=== Goal of the exercise ===
Among the entries below, one stretch runs from the line that contains "3.با استفاده از" through the line that contains "Для скачивания builded". Repeat that stretch exactly, ends included, and only that.

=== Records for the exercise ===
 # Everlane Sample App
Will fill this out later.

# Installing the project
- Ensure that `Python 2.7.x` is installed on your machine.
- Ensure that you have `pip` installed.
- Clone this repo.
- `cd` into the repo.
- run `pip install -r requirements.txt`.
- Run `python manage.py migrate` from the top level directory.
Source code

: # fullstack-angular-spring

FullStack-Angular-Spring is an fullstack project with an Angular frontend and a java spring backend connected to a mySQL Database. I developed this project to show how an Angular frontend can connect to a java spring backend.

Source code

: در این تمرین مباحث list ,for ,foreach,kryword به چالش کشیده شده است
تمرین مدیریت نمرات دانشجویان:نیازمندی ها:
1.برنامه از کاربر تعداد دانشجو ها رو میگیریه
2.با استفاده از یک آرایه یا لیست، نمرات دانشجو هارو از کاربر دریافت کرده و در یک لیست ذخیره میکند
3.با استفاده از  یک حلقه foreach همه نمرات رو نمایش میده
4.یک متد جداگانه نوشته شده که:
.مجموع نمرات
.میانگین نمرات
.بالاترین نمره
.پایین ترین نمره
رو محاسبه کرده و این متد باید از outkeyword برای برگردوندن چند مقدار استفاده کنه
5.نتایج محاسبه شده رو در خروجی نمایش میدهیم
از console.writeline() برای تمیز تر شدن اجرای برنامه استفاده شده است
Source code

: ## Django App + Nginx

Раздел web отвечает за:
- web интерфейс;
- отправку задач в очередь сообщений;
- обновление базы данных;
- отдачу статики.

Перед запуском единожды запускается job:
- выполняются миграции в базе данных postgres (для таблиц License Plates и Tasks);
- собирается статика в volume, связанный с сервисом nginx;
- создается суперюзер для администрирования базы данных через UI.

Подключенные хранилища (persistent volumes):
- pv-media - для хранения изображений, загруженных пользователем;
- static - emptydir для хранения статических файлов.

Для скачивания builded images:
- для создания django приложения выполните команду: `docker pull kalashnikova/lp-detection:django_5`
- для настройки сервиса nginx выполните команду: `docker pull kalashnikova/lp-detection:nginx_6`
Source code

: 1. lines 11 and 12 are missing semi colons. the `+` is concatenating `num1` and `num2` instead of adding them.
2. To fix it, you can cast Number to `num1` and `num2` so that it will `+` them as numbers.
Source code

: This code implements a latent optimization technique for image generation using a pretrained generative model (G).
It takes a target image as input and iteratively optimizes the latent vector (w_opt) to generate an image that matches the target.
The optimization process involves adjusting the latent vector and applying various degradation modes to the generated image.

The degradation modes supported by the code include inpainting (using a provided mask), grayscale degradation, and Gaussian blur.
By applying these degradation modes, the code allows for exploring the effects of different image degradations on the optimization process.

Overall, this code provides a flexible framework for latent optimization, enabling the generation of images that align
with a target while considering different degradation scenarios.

=== Your response ===
3.با استفاده از  یک حلقه foreach همه نمرات رو نمایش میده
4.یک متد جداگانه نوشته شده که:
.مجموع نمرات
.میانگین نمرات
.بالاترین نمره
.پایین ترین نمره
رو محاسبه کرده و این متد باید از outkeyword برای برگردوندن چند مقدار استفاده کنه
5.نتایج محاسبه شده رو در خروجی نمایش میدهیم
از console.writeline() برای تمیز تر شدن اجرای برنامه استفاده شده است
Source code

: ## Django App + Nginx

Раздел web отвечает за:
- web интерфейс;
- отправку задач в очередь сообщений;
- обновление базы данных;
- отдачу статики.

Перед запуском единожды запускается job:
- выполняются миграции в базе данных postgres (для таблиц License Plates и Tasks);
- собирается статика в volume, связанный с сервисом nginx;
- создается суперюзер для администрирования базы данных через UI.

Подключенные хранилища (persistent volumes):
- pv-media - для хранения изображений, загруженных пользователем;
- static - emptydir для хранения статических файлов.

Для скачивания builded images:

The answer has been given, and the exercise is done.